The automotive industry presents the strongest example. They’ve come a long way due to increased competition, green tech evolution, reduced margins, and other parameters. Most other sectors will be more hesitant to answer the question. Even in this industry, it’s become abundantly clear that adopting Industry 4.0 in its fullest vision could be prohibitively costly and not a worthwhile investment for many manufacturers.

One of the visible markers of Industry 4.0 is the wide usage of autonomous robots, autonomous warehousing, and the like. Some of the highest profile and most technology-enabled manufacturers have struggled with removing humans from the equation. Elon Musk, the CEO of Tesla Motors described their attempts at building one of the most advanced factories in the world as a “manufacturing hell” due to an initial over-reliance on machines replacing humans. Sometimes nothing can beat a person for flexibility and hands on intelligence.

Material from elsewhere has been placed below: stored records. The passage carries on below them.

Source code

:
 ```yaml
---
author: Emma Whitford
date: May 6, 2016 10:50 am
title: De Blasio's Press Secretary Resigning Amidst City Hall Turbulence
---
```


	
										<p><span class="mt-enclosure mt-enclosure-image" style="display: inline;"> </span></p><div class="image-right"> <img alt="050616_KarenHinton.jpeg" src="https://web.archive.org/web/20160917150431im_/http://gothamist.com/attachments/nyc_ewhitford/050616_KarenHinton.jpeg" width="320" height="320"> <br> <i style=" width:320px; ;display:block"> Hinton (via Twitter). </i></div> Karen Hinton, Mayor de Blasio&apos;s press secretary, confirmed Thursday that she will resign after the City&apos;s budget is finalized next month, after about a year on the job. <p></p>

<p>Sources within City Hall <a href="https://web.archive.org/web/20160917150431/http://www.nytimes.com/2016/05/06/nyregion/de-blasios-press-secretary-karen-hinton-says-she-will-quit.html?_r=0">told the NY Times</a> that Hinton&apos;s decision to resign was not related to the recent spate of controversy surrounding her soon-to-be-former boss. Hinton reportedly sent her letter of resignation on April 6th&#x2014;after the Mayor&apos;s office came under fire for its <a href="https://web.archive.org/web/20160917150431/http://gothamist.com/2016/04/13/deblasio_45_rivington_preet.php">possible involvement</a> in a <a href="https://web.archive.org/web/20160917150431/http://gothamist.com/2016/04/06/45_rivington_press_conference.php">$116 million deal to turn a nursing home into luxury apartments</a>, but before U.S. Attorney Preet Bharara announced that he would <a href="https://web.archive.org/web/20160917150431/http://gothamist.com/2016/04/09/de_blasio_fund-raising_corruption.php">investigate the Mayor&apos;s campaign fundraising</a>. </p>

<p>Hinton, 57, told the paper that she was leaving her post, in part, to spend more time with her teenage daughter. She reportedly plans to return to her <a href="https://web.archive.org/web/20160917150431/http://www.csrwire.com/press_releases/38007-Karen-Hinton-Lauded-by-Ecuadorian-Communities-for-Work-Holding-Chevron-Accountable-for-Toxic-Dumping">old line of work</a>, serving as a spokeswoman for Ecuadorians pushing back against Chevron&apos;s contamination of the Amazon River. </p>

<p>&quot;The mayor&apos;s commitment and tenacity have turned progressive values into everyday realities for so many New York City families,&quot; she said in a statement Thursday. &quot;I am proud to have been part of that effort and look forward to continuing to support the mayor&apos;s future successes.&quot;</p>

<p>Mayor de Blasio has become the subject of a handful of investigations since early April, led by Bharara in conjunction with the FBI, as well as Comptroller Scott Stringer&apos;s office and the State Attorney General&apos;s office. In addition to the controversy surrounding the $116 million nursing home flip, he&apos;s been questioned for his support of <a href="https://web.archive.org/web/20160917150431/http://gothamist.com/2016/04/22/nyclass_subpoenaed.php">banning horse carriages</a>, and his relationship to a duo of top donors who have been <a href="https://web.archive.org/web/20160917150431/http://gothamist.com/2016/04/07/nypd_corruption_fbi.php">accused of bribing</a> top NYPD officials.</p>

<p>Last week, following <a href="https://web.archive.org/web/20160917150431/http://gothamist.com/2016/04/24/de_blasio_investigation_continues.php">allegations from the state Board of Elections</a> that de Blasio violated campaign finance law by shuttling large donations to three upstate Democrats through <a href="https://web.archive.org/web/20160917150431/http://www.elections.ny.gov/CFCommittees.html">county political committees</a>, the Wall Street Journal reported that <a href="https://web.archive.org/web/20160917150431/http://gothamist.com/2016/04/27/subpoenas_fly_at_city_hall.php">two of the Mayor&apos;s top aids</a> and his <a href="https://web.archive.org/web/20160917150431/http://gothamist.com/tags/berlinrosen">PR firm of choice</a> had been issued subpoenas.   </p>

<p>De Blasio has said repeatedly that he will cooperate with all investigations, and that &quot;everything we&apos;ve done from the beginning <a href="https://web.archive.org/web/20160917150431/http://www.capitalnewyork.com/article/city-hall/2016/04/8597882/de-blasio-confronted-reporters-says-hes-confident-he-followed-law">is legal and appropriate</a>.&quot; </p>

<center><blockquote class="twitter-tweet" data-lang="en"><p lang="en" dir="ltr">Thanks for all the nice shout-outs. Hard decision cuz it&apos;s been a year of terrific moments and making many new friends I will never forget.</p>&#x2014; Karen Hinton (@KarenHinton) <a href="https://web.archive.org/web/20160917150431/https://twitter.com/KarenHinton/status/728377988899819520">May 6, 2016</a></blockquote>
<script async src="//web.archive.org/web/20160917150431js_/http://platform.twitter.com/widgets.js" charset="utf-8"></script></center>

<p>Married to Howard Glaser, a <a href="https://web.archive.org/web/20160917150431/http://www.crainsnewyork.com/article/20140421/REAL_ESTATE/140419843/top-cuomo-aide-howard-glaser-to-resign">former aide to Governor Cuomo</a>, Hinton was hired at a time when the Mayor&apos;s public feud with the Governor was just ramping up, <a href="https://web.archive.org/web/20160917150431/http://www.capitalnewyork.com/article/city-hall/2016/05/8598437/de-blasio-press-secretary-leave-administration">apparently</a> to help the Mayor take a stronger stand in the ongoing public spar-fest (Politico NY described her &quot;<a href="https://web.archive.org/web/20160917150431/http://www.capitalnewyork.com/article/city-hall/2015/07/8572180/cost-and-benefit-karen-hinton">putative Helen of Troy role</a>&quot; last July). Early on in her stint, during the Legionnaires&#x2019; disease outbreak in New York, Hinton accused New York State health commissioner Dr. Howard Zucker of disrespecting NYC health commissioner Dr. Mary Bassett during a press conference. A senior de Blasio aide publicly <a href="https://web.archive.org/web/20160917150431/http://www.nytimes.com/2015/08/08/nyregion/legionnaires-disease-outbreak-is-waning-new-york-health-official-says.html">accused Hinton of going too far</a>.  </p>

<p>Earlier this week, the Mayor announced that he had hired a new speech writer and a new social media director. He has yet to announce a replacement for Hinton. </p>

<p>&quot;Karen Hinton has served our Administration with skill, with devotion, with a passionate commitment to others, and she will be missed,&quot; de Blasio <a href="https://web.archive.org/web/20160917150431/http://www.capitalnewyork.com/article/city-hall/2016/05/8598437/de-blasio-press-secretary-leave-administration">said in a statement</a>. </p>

This struggle should not mean a failing to take advantage of the Cloud, Data Collection, and, most of all, getting the right data to the right person at the right time. Some of the greatest opportunities presented by Industry 4.0 lie in these areas, but raise the question: even if you are collecting all of this data, how can you even make sense of it, work around it, and make it actionable? How can you fully replace skilled people, their creative problem-solving abilities, and their capacity to quickly respond to a changing environment?

It turns out these 4.0 technologies work excellently for improving efficiency and scalability for producing high volumes of simple and identical goods, however, the nature of factories is changing. The industry no longer competes on cost for high-volume and low-mix, ideally suited to Robotics and Automation. New players were entering the market with greenfield technology, and new market needs required a different delivery mechanism: a connected and enabled person.